Marcus, he glotted, private BB of R comm! Now!

Go ahead, the mentar said, circumventing the chain of comm to exclude all non-brotherhood eavesdroppers.

Was the frisking really necessary? The scouts were subem controlled, and the subem was slaved to the Homeland Command’s Nameless mentar. It’s not like I’d be harboring Cabinet on my person.

Sorry, Commander, Marcus replied, but Nameless One declines to offer an explanation.

Then log it and file a grievance.

After a slight human-emulating pause, Marcus asked, Are you sure you want to do that?

Fred sighed again. Nameless One was his supervisor for this gig, and russes weren’t known to be complainers.

A new voice spoke. Is there something the matter? It was Nicholas, Fred’s Applied People employer.

No, Nick, he said. Everything’s peachy.

In that case, isn’t there work to do, Commander?

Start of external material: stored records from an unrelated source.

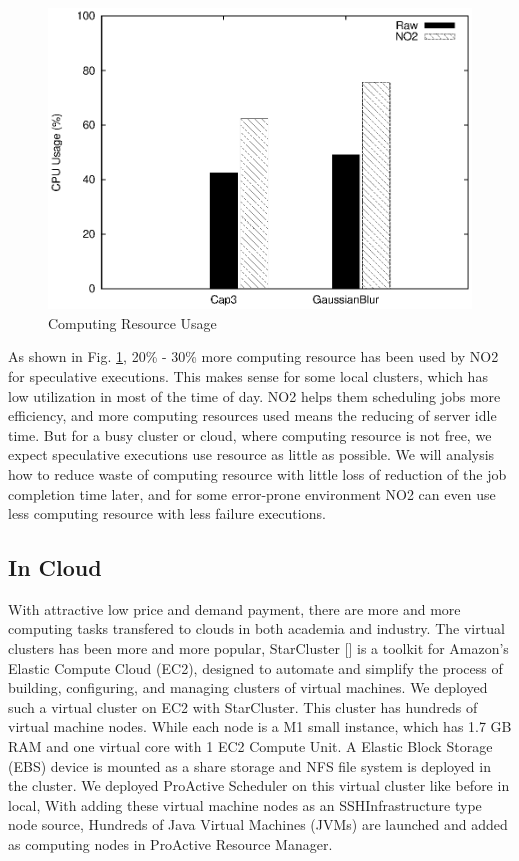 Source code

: \begin{figure}
\centering
\includegraphics[width=0.9\columnwidth]{figures/resource_usage.eps}
\caption{Computing Resource Usage}
\label{figure:resourceusage}
\end{figure}

As shown in Fig.  \ref{figure:resourceusage}, 20\% - 30\% more computing resource has been used by NO2 for speculative executions. This makes sense for some local clusters, which has low utilization in most of the time of day. NO2 helps them scheduling jobs more efficiency, and more computing resources used means the reducing of server idle time. But for a busy cluster or cloud, where computing resource is not free, we expect speculative executions use resource as little as possible. We will analysis how to reduce waste of computing resource with little loss of reduction of the job completion time later, and for some error-prone environment NO2 can even use less computing resource with less failure executions.

\subsection{In Cloud}

With attractive low price and demand payment, there are more and more computing tasks transfered to clouds in both academia and industry. The virtual clusters has been more and more popular, StarCluster [] is a toolkit for Amazon’s Elastic Compute Cloud (EC2), designed to automate and simplify the process of building, configuring, and managing clusters of virtual machines. We deployed such a virtual cluster on EC2 with StarCluster. This cluster has hundreds of virtual machine nodes. While each node is a M1 small instance, which has 1.7 GB RAM and one virtual core with 1 EC2 Compute Unit. A Elastic Block Storage (EBS) device is mounted as a share storage and  NFS file system is deployed in the cluster. We deployed ProActive Scheduler on this virtual cluster like before in local, With adding these virtual machine nodes as an SSHInfrastructure type node source, Hundreds of Java Virtual Machines (JVMs) are launched and added as computing nodes in ProActive Resource Manager.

Fred and the inspector walked along a row of equipment to the central switching control bay at the center of the facility, which was protected by its own pressure barrier. Fred disabled the barrier with a wave of his hand. An army of scouts scurried inside to continue the search. While Fred and Costa waited for them, Fred climbed onto a cable bracket and surveyed the fat bundles of fiber-optic trunk cable suspended from raised ductwork and fanning out to tunnel heads in the distant walls. Each tunnel head was crowned with the name of an adjoining hub city in large mosaic letters: ST. LOUIS, INDIANAPOLIS, DES MOINES, TORONTO, etc., more than two dozen in all. Some of the mosaics were centuries old and marked tunnels hewn to accommodate the copper wires of the continent’s first national telegraph network.

When the mechs cleared the control bay, Fred and Costa entered it. Although the mechs had crawled over and under every square centimeter, Fred did his own inspection, both visually and with the scanning gear in his cap visor. Nothing seemed to have been tampered with. He checked every palmplate he saw—all seals were intact.

Finally Fred checked the hub itself at the very center of the bay. All the kilometers of cable and complicated equipment fed this, the central switching unit, the heart of which was an argon-filled cassette small enough to fit into a pocket. It was a superluminary processor, a computer with no chips or wires. Its circuits were a latticework of spun light.

FRED FOLLOWED COSTA and her carts to each of the tunnel heads surrounding the vault. He swiped the barriers down, and she poured hundreds of liters of scouts into each of them. Hesitantly, aware of their invisible audience, Fred said, “Why would a mentar object to passing through probate?”

“Beats the hell out of me.”

“I mean,” he persisted, “the JD doesn’t alter them or anything, right? You just hold them off-line for a few hours or days while the estate passes from the deceased to the heirs.”